Welp, I can now give up some data that might be of interest. I'm finding that, in fact, my planning is working out better than expected regarding heating. I'm finding that I can actually keep this small pool 6000 gallons quite warm with deadfall firewood with a little effort. For the designers in the crowd, my assessment is that the 2 inch styrofoam boards outside the concrete (cinder block) walls is probably quite important.

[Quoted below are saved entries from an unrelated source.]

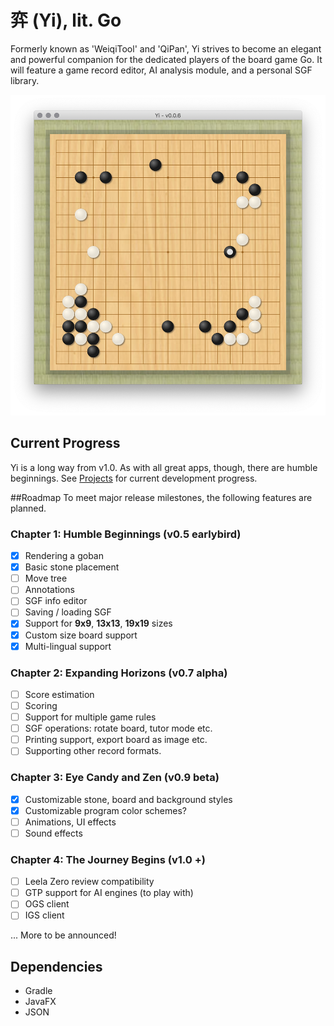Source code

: # 弈 (Yi), lit. Go
Formerly known as 'WeiqiTool' and 'QiPan', Yi strives to become an elegant and powerful companion for the dedicated players of the board game Go. It will feature a game record editor, AI analysis module, and a personal SGF library.

![Yi v0.0.6](screenshots/0_0_6.png)

## Current Progress
Yi is a long way from v1.0.
As with all great apps, though, there are humble beginnings.
See [Projects](https://github.com/Nibby/QiPan/projects) for current development progress.

##Roadmap
To meet major release milestones, the following features are planned.

### Chapter 1: Humble Beginnings (v0.5 earlybird)
- [X] Rendering a goban
- [x] Basic stone placement
- [ ] Move tree
- [ ] Annotations
- [ ] SGF info editor
- [ ] Saving / loading SGF
- [x] Support for **9x9**, **13x13**, **19x19** sizes
- [x] Custom size board support
- [x] Multi-lingual support

### Chapter 2: Expanding Horizons (v0.7 alpha)
- [ ] Score estimation
- [ ] Scoring
- [ ] Support for multiple game rules
- [ ] SGF operations: rotate board, tutor mode etc.
- [ ] Printing support, export board as image etc.
- [ ] Supporting other record formats.

### Chapter 3: Eye Candy and Zen (v0.9 beta)
- [x] Customizable stone, board and background styles
- [x] Customizable program color schemes?
- [ ] Animations, UI effects
- [ ] Sound effects

### Chapter 4: The Journey Begins (v1.0 +)
- [ ] Leela Zero review compatibility
- [ ] GTP support for AI engines (to play with)
- [ ] OGS client
- [ ] IGS client

... More to be announced!

## Dependencies
- Gradle
- JavaFX
- JSON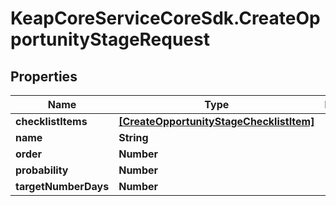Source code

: # KeapCoreServiceCoreSdk.CreateOpportunityStageRequest

## Properties

Name | Type | Description | Notes
------------ | ------------- | ------------- | -------------
**checklistItems** | [**[CreateOpportunityStageChecklistItem]**](CreateOpportunityStageChecklistItem.md) |  | [optional] 
**name** | **String** |  | 
**order** | **Number** |  | 
**probability** | **Number** |  | 
**targetNumberDays** | **Number** |  | 


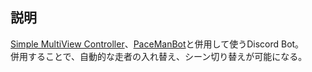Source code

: ## 説明
[Simple MultiView Controller](https://github.com/mebuki117/Simple-MultiView-Controller)、[PaceManBot](https://github.com/PaceMan-MCSR/pacemanbot)と併用して使うDiscord Bot。  
併用することで、自動的な走者の入れ替え、シーン切り替えが可能になる。

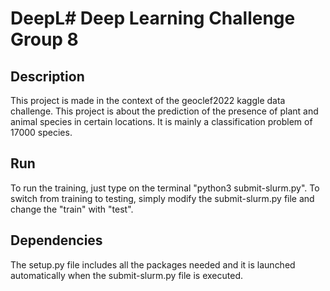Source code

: # DeepL# Deep Learning Challenge Group 8

## Description

This project is made in the context of the geoclef2022 kaggle data challenge.
This project is about the prediction of the presence of plant and animal species in certain locations.
It is mainly a classification problem of 17000 species.


## Run

To run the training, just type on the terminal "python3 submit-slurm.py".
To switch from training to testing, simply modify the submit-slurm.py file and change the "train" with "test".

## Dependencies
The setup.py file includes all the packages needed and it is launched automatically when the submit-slurm.py file is executed.
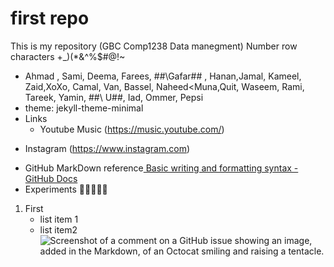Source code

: # first repo
This is my  repository
(GBC Comp1238 Data manegment) Number row characters 
 +_)(*&^%$#@!~
 - Ahmad , Sami, Deema, Farees, \#\#\Gafar## , Hanan,Jamal, Kameel, Zaid,XoXo, Camal, Van, Bassel, Naheed<Muna,Quit, Waseem, Rami, Tareek, Yamin, \#\#\ U##, Iad, Ommer, Pepsi
- theme: jekyll-theme-minimal
- Links
  - Youtube Music (https://music.youtube.com/)
* Instagram
(https://www.instagram.com)
 - GitHub MarkDown reference[ Basic writing and formatting syntax  - GitHub Docs](https://docs.github.com/en/get-started/writing-on-github/getting-started-with-writing-and-formatting-on-github/basic-writing-and-formatting-syntax)
- Experiments
🎃🙌🙌🙌🙌
1. First 
   -  list item 1
     -  list item2
![Screenshot of a comment on a GitHub issue showing an image, added in the Markdown, of an Octocat smiling and raising a tentacle.](https://myoctocat.com/assets/images/base-octocat.svg)

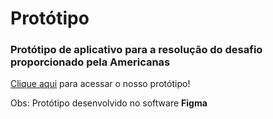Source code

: # Protótipo

### Protótipo de aplicativo para a resolução do desafio proporcionado pela Americanas

[Clique aqui](https://www.figma.com/proto/lE9yZxwiArapNUGTtiz388/Hackathon?node-id=1%3A2&scaling=scale-down) para acessar o nosso protótipo!

Obs: Protótipo desenvolvido no software **Figma**
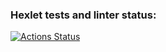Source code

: ### Hexlet tests and linter status:
[![Actions Status](https://github.com/LeraKulida100/qa-engineer-project-85/actions/workflows/hexlet-check.yml/badge.svg)](https://github.com/LeraKulida100/qa-engineer-project-85/actions)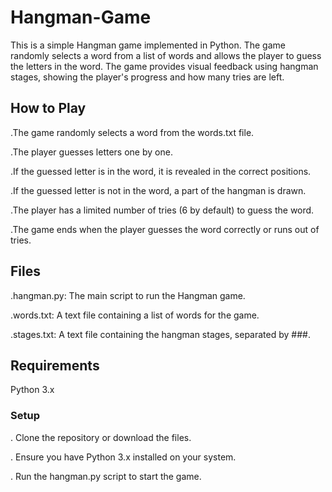 # Hangman-Game


This is a simple Hangman game implemented in Python. The game randomly selects a word from a list of words and allows the player to guess the letters in the word. The game provides visual feedback using hangman stages, showing the player's progress and how many tries are left.


## How to Play

.The game randomly selects a word from the words.txt file.

.The player guesses letters one by one.

.If the guessed letter is in the word, it is revealed in the correct positions.

.If the guessed letter is not in the word, a part of the hangman is drawn.

.The player has a limited number of tries (6 by default) to guess the word.

.The game ends when the player guesses the word correctly or runs out of tries.


## Files


.hangman.py: The main script to run the Hangman game.


.words.txt: A text file containing a list of words for the game.


.stages.txt: A text file containing the hangman stages, separated by ###.



## Requirements

Python 3.x


### Setup


 . Clone the repository or download the files.
 

. Ensure you have Python 3.x installed on your system.



. Run the hangman.py script to start the game.

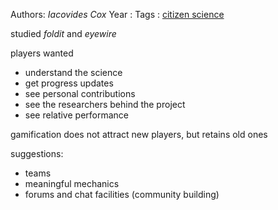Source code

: Authors: *Iacovides* *Cox*
Year   :
Tags   : [citizen science](citizen%20science.md)

studied *foldit* and *eyewire*

players wanted

* understand the science
* get progress updates
* see personal contributions
* see the researchers behind the project
* see relative performance

gamification does not attract new players, but retains old ones

suggestions: 

* teams
* meaningful mechanics
* forums and chat facilities (community building)
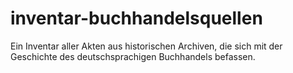# inventar-buchhandelsquellen
Ein Inventar aller Akten aus historischen Archiven, die sich mit der Geschichte des deutschsprachigen Buchhandels befassen.
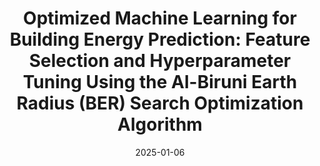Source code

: ---
title: 'Optimized Machine Learning for Building Energy Prediction: Feature Selection
  and Hyperparameter Tuning Using the Al-Biruni Earth Radius (BER) Search Optimization
  Algorithm'
authors:
- A. H. Alharbi*
- E. -S. M. El-Kenawy*
- Faris H. Rizk*
- K. Sh. Gaber
- D. S. Khafaga
- M. M. Eid
date: 2025-01-06
publishDate: '2025-08-18T10:12:39.705256Z'
publication_types:
- manuscript
---
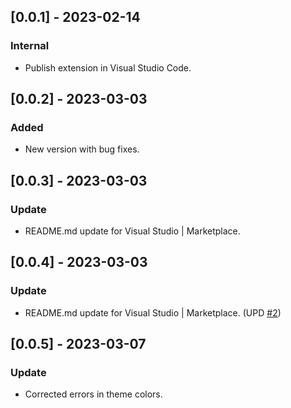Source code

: ## [0.0.1] - 2023-02-14
### Internal
- Publish extension in Visual Studio Code. 
## [0.0.2] - 2023-03-03
### Added
- New version with bug fixes.
## [0.0.3] - 2023-03-03
### Update
- README.md update for Visual Studio | Marketplace.
## [0.0.4] - 2023-03-03
### Update
- README.md update for Visual Studio | Marketplace. (UPD [#2](https://github.com/Dilson24/Dark-Red-Theme/blob/main/README.md))
## [0.0.5] - 2023-03-07
### Update
- Corrected errors in theme colors.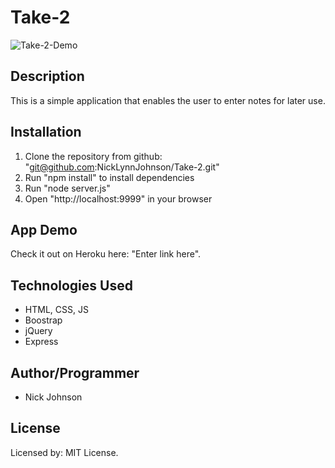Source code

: # Take-2

![Take-2-Demo](/assets/images/plan-to-schedule-demo.gif?raw=true "Take-2-Demo")

## Description

This is a simple application that enables the user to enter notes for later use.

## Installation

1. Clone the repository from github: "git@github.com:NickLynnJohnson/Take-2.git"
2. Run "npm install" to install dependencies
3. Run "node server.js"
4. Open "http://localhost:9999" in your browser

## App Demo

Check it out on Heroku here: "Enter link here".

## Technologies Used

* HTML, CSS, JS
* Boostrap
* jQuery
* Express

## Author/Programmer

* Nick Johnson

## License

Licensed by: MIT License.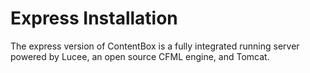 # Express Installation

The express version of ContentBox is a fully integrated running server powered by Lucee, an open source CFML engine, and Tomcat.  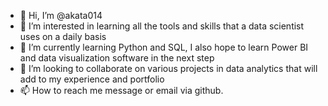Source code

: - 👋 Hi, I’m @akata014
- 👀 I’m interested in learning all the tools and skills that a data scientist uses on a daily basis
- 🌱 I’m currently learning Python and SQL, I also hope to learn Power BI and data visualization software in the next step
- 💞️ I’m looking to collaborate on various projects in data analytics that will add to my experience and portfolio
- 📫 How to reach me message or email via github.

<!---
akata014/akata014 is a ✨ special ✨ repository because its `README.md` (this file) appears on your GitHub profile.
You can click the Preview link to take a look at your changes.
--->
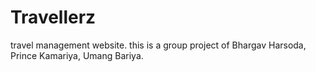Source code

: # Travellerz
travel management website.
this is a group project of Bhargav Harsoda, Prince Kamariya, Umang Bariya.
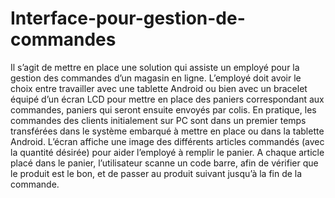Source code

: # Interface-pour-gestion-de-commandes
Il s’agit de mettre en place une solution qui assiste un employé pour la gestion des commandes d’un magasin en ligne. L’employé doit avoir le choix entre travailler avec une tablette Android ou bien avec un bracelet équipé d’un écran LCD pour mettre en place des paniers correspondant aux commandes, paniers qui seront ensuite envoyés par colis. En pratique, les commandes des clients initialement sur PC sont dans un premier temps transférées dans le système embarqué à mettre en place ou dans la tablette Android. L’écran affiche une image des différents articles commandés (avec la quantité désirée) pour aider l’employé à remplir le panier. A chaque article placé dans le panier, l’utilisateur scanne un code barre, afin de vérifier que le produit est le bon, et de passer au produit suivant jusqu’à la fin de la commande.
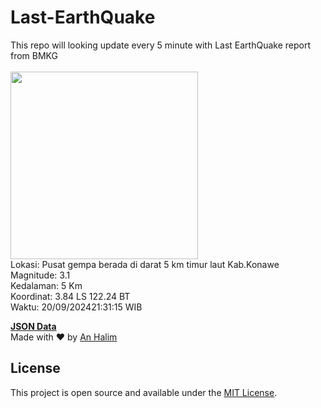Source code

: # Last-EarthQuake
This repo will looking update every 5 minute with Last EarthQuake report from BMKG
<br>
<br>
<img src="https://static.bmkg.go.id/20240920213115.mmi.jpg" width="300"/>
<br>
Lokasi: Pusat gempa berada di darat 5 km timur laut Kab.Konawe <br>
Magnitude: 3.1 <br>
Kedalaman: 5 Km <br>
Koordinat: 3.84 LS 122.24 BT <br>
Waktu: 20/09/202421:31:15 WIB <br>

<a href="./data/data.json">**JSON Data**</a>
<br>
Made with ❤️ by <a href="https://github.com/an-halim">An Halim</a>
## License

This project is open source and available under the [MIT License](LICENSE).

I'm finding that by running the fire perhaps every other day through the daylight hours will increase/maintain the water in the 70s. I've added an automotive radiator in the heating chamber, and plumbed the filtration water through there. And the heat is still not totally free. To heat, I have to run about a KW of electricity to turn the two fans and the pump. But, for me, its worked out pretty well. I'm pleased. I'm probably not all that objective, and it is a little bit of a case of special circumstances, but there's data here that might be extrapolated by competent engineering. The bottom line, a very small pool, carefully built, can be heated throughout the winter with free (trash quality) wood and for me, it seems a pretty good set of trade-offs.

BTW, I can also confirm that building a pool in the woods is a really dumb idea, and that most family pets are (to my surprise) not at all familiar with swimming.

PS The heatloss with all of the heating stuff cold for 48 hours is 1 degree F per 24 hours. Thats with 2 inch 4x8 styrofoam casually place on surface, with 1 'blue tarp laid over those, under an unheated homemade greenhouse hoophouse (very leaky). My arithmetic had predicted 1.5 degrees per day. Its been mild here, dipping into the high 30s at night and drifting up into the 50s during the day.